Big Brother ban may spread

Muslim activists who forced the suspension of an Arab version of the reality show Big Brother have now turned their attention to two other popular shows.

    The Star Academy show was slammed for crossing red lines

    The shows are annual events - Future Television's Superstar talent contest and LBCI's Star Academy reality TV competition. 

    On Monday, in Bahrain the Middle East Broadcasting Centre (MBC) television channel announced it was suspending an Arab version of the controversial Big Brother, because of the public outcry there where it was being filmed. 

    One day earlier, Superstar launched its second annual edition with expecting to draw record viewing figures. 

    "Last year, we reached a record number of 4.8 million spectators. This time we are expecting the figure to rise to six million," Bilal Labban, the coordinator of Superstar, told AFP. 

    Stardom quest

    Some 40,000 stardom-seeking youngsters applied to take part in the show, with 83 being chosen from 15 Arab countries. 

    Those selected, including 32 young women, come from Lebanon, Syria, Egypt, the Palestinian territories, Iraq, Jordan, Kuwait, the United Arab Emirates, Bahrain, Oman, Saudi Arabia, Morocco, Tunisia, Algeria and Libya. 

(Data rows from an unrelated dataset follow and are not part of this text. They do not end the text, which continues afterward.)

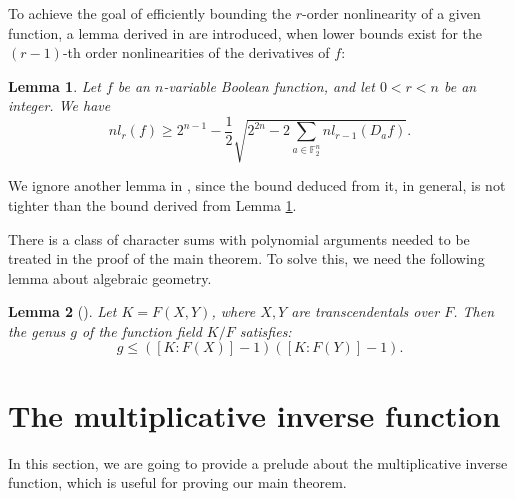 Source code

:\documentclass{article}
\newcommand{\F}{\mathbb{F}}
\newcommand{\0}{\textbf{0}}
\newcommand{\1}{\textbf{1}}
\newcommand{\B}{\mathcal{B}}
\newcommand{\TrN}{\operatorname{Tr}_1^n}
\theoremstyle{plain}
\newtheorem{lemma}{Lemma}
\begin{document}
    To achieve the goal of efficiently bounding the $ r $-order nonlinearity of a given function, a lemma derived in \cite{Carlet2008lowbound_NL_profile} are introduced, when lower bounds exist for the $ (r-1) $-th order nonlinearities of the derivatives of $ f $: 
    \begin{lemma}\label{thm:High_order_nl_bound1}
        Let $ f $ be an $ n $-variable Boolean function, and let $ 0<r<n $ be an integer. We have 
        \[nl_r(f)\ge 2^{n-1}-\frac{1}{2}\sqrt{2^{2n}-2\sum_{a\in\F_2^n}nl_{r-1}(D_af)}.\] 
    \end{lemma}
    We ignore another lemma in \cite{Carlet2008lowbound_NL_profile}, since the bound deduced from it, in general, is not tighter than the bound derived from Lemma \ref{thm:High_order_nl_bound1}.
    
    There is a class of character sums with polynomial arguments needed to be treated in the proof of the main theorem.  
    To solve this, we need the following lemma about algebraic geometry. 
    \begin{lemma}[\cite{Stichtenoth2008book_algebraicfunctionfieldsandcodes}]\label{L:genus_K_F}
        Let $ K=F(X,Y) $, where $ X,Y $ are transcendentals over $ F $. 
        Then the genus $ g $ of the function field $ K/F $ satisfies: 
        \[g\le ([K : F(X)] - 1)([K : F(Y)] - 1).\]
    \end{lemma}



\section{The multiplicative inverse function}
    In this section, we are going to provide a prelude about the multiplicative inverse function, which is useful for proving our main theorem. 
\end{document}
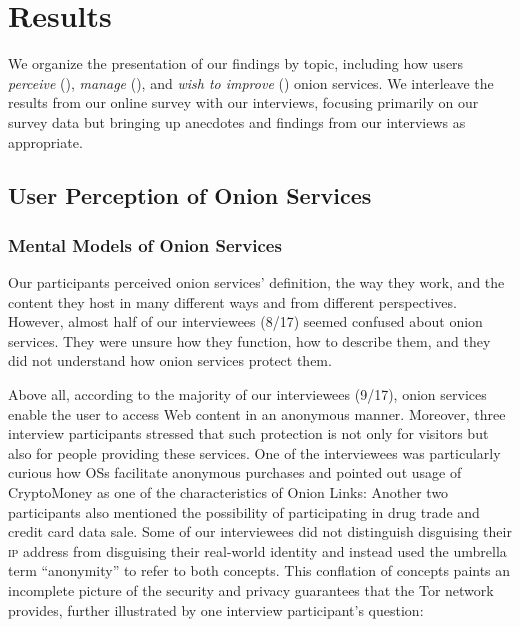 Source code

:\section{Results}
\label{sec:results}

We organize the presentation of our findings by topic, including how users
\emph{perceive} (), \emph{manage} (), and
\emph{wish to improve} () onion services.  We interleave the
results from our online survey with our interviews, focusing primarily on our
survey data but bringing up anecdotes and findings from our interviews as
appropriate.

\subsection{User Perception of Onion Services}
\label{sec:perception}

\subsubsection{Mental Models of Onion Services}

Our participants perceived onion services' definition, the way they work, and
the content they host in many different ways and from different perspectives.
However, almost half of our interviewees (8/17) seemed confused about onion
services.  They were unsure how they function, how to describe them, and they
did not understand how onion services protect them.

Above all, according to the majority of our interviewees (9/17), onion services
enable the user to access Web content in an anonymous manner.  Moreover, three
interview participants stressed that such protection is not only for visitors
but also for people providing these services.  One of the interviewees was
particularly curious how OSs facilitate anonymous purchases and pointed out
usage of CryptoMoney as one of the characteristics of Onion Links:
  Another two participants also mentioned
the possibility of participating in drug trade and credit card data sale.  Some
of our interviewees did not distinguish disguising their \textsc{ip} address
from disguising their real-world identity and instead used the umbrella term
``anonymity'' to refer to both concepts.  This conflation of concepts paints an
incomplete picture of the security and privacy guarantees that the Tor network
provides, further illustrated by one interview participant's question:

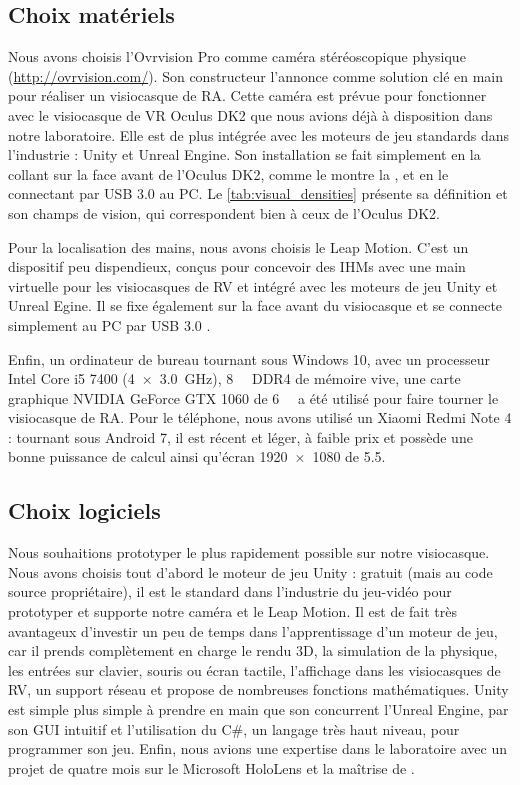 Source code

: \subsection{Choix matériels}
Nous avons choisis l'Ovrvision Pro comme caméra stéréoscopique physique (\url{http://ovrvision.com/}). Son constructeur l'annonce comme solution clé en main pour réaliser un visiocasque de RA. Cette caméra est prévue pour fonctionner avec le visiocasque de VR Oculus DK2 que nous avions déjà à disposition dans notre laboratoire. Elle est de plus intégrée avec les moteurs de jeu standards dans l'industrie : Unity et Unreal Engine. Son installation se fait simplement en la collant sur la face avant de l'Oculus DK2, comme le montre la , et en le connectant par USB 3.0 au PC. Le \autoref{tab:visual_densities} présente sa définition et son champs de vision, qui correspondent bien à ceux de l'Oculus DK2.

Pour la localisation des mains, nous avons choisis le Leap Motion. C'est un dispositif peu dispendieux, conçus pour concevoir des IHMs avec une main virtuelle pour les visiocasques de RV et intégré avec les moteurs de jeu Unity et Unreal Egine. Il se fixe également sur la face avant du visiocasque et se connecte simplement au PC par USB 3.0 .

Enfin, un ordinateur de bureau tournant sous Windows 10, avec un processeur Intel Core i5 7400 (\SI[product-units = single]{4x3.0}{\GHz}), \SI{8}{\giga\byte} DDR4 de mémoire vive, une carte graphique NVIDIA GeForce GTX 1060 de \SI{6}{\giga\byte} a été utilisé pour faire tourner le visiocasque de RA. Pour le téléphone, nous avons utilisé un Xiaomi Redmi Note 4 : tournant sous Android 7, il est récent et léger, à faible prix et possède une bonne puissance de calcul ainsi qu'écran \SI{1920x1080}{\px} de \SI{5.5}{\inch}.

\subsection{Choix logiciels}
\label{subsec:software_choices}
Nous souhaitions prototyper le plus rapidement possible sur notre visiocasque. Nous avons choisis tout d'abord le moteur de jeu Unity : gratuit (mais au code source propriétaire), il est le standard dans l'industrie du jeu-vidéo pour prototyper et supporte notre caméra et le Leap Motion. Il est de fait très avantageux d'investir un peu de temps dans l'apprentissage d'un moteur de jeu, car il prends complètement en charge le rendu 3D, la simulation de la physique, les entrées sur clavier, souris ou écran tactile, l'affichage dans les visiocasques de RV, un support réseau et propose de nombreuses fonctions mathématiques. Unity est simple plus simple à prendre en main que son concurrent l'Unreal Engine, par son GUI intuitif et l'utilisation du C\#, un langage très haut niveau, pour programmer son jeu. Enfin, nous avions une expertise dans le laboratoire avec un projet de quatre mois sur le Microsoft HoloLens et la maîtrise de \cite{Millette2016}.

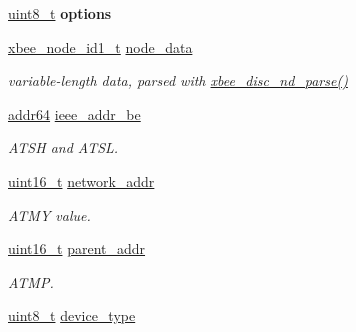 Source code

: \begin{DoxyCompactItemize}
\item 
\hypertarget{group__xbee__discovery_gaace3d640c8d449b8db1162993d259d3f}{\hyperlink{group__hal_gae1affc9ca37cfb624959c866a73f83c2}{uint8\-\_\-t} {\bfseries options}}\label{group__xbee__discovery_gaace3d640c8d449b8db1162993d259d3f}

\item 
\hypertarget{group__xbee__discovery_ga85b75c5bbcd6d39fb6e2802f35f926ff}{\hyperlink{group__xbee__discovery_gaf00a7a98eff47e084bf5f8741bf41220}{xbee\-\_\-node\-\_\-id1\-\_\-t} \hyperlink{group__xbee__discovery_ga85b75c5bbcd6d39fb6e2802f35f926ff}{node\-\_\-data}}\label{group__xbee__discovery_ga85b75c5bbcd6d39fb6e2802f35f926ff}

\begin{DoxyCompactList}\small\item\em variable-\/length data, parsed with \hyperlink{group__xbee__discovery_ga1efd48449a49119fc19ab9843af5ef6c}{xbee\-\_\-disc\-\_\-nd\-\_\-parse()} \end{DoxyCompactList}\item 
\hypertarget{group__xbee__discovery_ga719f89263ecae9f127dc655c1c14fdac}{\hyperlink{unionaddr64}{addr64} \hyperlink{group__xbee__discovery_ga719f89263ecae9f127dc655c1c14fdac}{ieee\-\_\-addr\-\_\-be}}\label{group__xbee__discovery_ga719f89263ecae9f127dc655c1c14fdac}

\begin{DoxyCompactList}\small\item\em A\-T\-S\-H and A\-T\-S\-L. \end{DoxyCompactList}\item 
\hypertarget{group__xbee__discovery_gac1fa8be8752da585fe6a567d4732c147}{\hyperlink{group__hal_ga5a8b2dc9e45a9ee81a94ef304fb62505}{uint16\-\_\-t} \hyperlink{group__xbee__discovery_gac1fa8be8752da585fe6a567d4732c147}{network\-\_\-addr}}\label{group__xbee__discovery_gac1fa8be8752da585fe6a567d4732c147}

\begin{DoxyCompactList}\small\item\em A\-T\-M\-Y value. \end{DoxyCompactList}\item 
\hypertarget{group__xbee__discovery_ga300e014f0c31d08adc1145613e0b0f72}{\hyperlink{group__hal_ga5a8b2dc9e45a9ee81a94ef304fb62505}{uint16\-\_\-t} \hyperlink{group__xbee__discovery_ga300e014f0c31d08adc1145613e0b0f72}{parent\-\_\-addr}}\label{group__xbee__discovery_ga300e014f0c31d08adc1145613e0b0f72}

\begin{DoxyCompactList}\small\item\em A\-T\-M\-P. \end{DoxyCompactList}\item 
\hypertarget{group__xbee__discovery_gab9c960832b7e834e6657e0c6ab4c3d8a}{\hyperlink{group__hal_gae1affc9ca37cfb624959c866a73f83c2}{uint8\-\_\-t} \hyperlink{group__xbee__discovery_gab9c960832b7e834e6657e0c6ab4c3d8a}{device\-\_\-type}}\label{group__xbee__discovery_gab9c960832b7e834e6657e0c6ab4c3d8a}


\end{DoxyCompactItemize}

    Many Muslims have sharply criticised the whole basis of the
    Superstar and Star Academy shows which flout many of the values of the socially conservative Middle East. 

    Superstar candidates are housed in hotels and episodes are shot at Future TV studios, while Star Academy candidates are housed at LBC1 buildings, with separate dormitories for women and men. 

    Taboos

    Aired on a 24-hour satellite channel, Star Academy shows young Arab women and men living together in a talent contest that proved a big hit in a region where private lives are taboo subjects and sexual segregation remains the norm. 

    "These kinds of programmes are in contradiction with our habits and with the principles of Islam. We are seeing youngsters kissing and expressing emotions. This is indecent," said Lebanese Shaikh Muhammad Hamdi. 

    In Kuwait, another Muslim shaikh described the shows as
    "impious". 

    The Superstar programme will be broadcast in three stages, starting with the airing of screen tests held in a roadshow across six Arab countries and France. 

    Superstar

    "We included France to give young Arabs in that country the chance to participate in the competition. And for the sake of transparency, we want to show the public the criteria of our selection process," said Labban. 

    Jordanian Diana Karazon has
    won the title of  Super Star

    In early April, the 83 selected candidates will attend a second screening which will only retain 14 finalists among whom a winner will be voted in the summer. 

    The voting process of Superstar is entirely based on emails and text messages while in Star Academy, the process also involves a jury of professionals as well as the candidates themselves. 

    At the Superstar final last year, the announcement of the victory of Jordanian Diana Karazon prompted demonstrations in several Arab countries. 

    Thousands of people took to the street in Amman to celebrate Karazon's win with shots fired into the air and personal congratulations from the royal family. 

    'Rigged' voting

    Bahrainis demonstrated against 
    the Big Brother show

    The loss of Lebanese candidate Melhem Zein angered fans who demonstrated outside the Future Television headquarters to denounce what they termed the "rigged" voting process. 

    "In order to overcome suspicion, we developed the capacities of our switchboards and we have hired an international control company," said Labban.

    MBC's scrapping of Big Brother came three days after some 1000 people, mainly Islamists, protested against the show, which the channel was producing at a villa in a resort called Amwaj on Muharraq island, the second largest in the Bahrain archipelago. 

    Islamist MPs accused that show of violating Islamic traditions.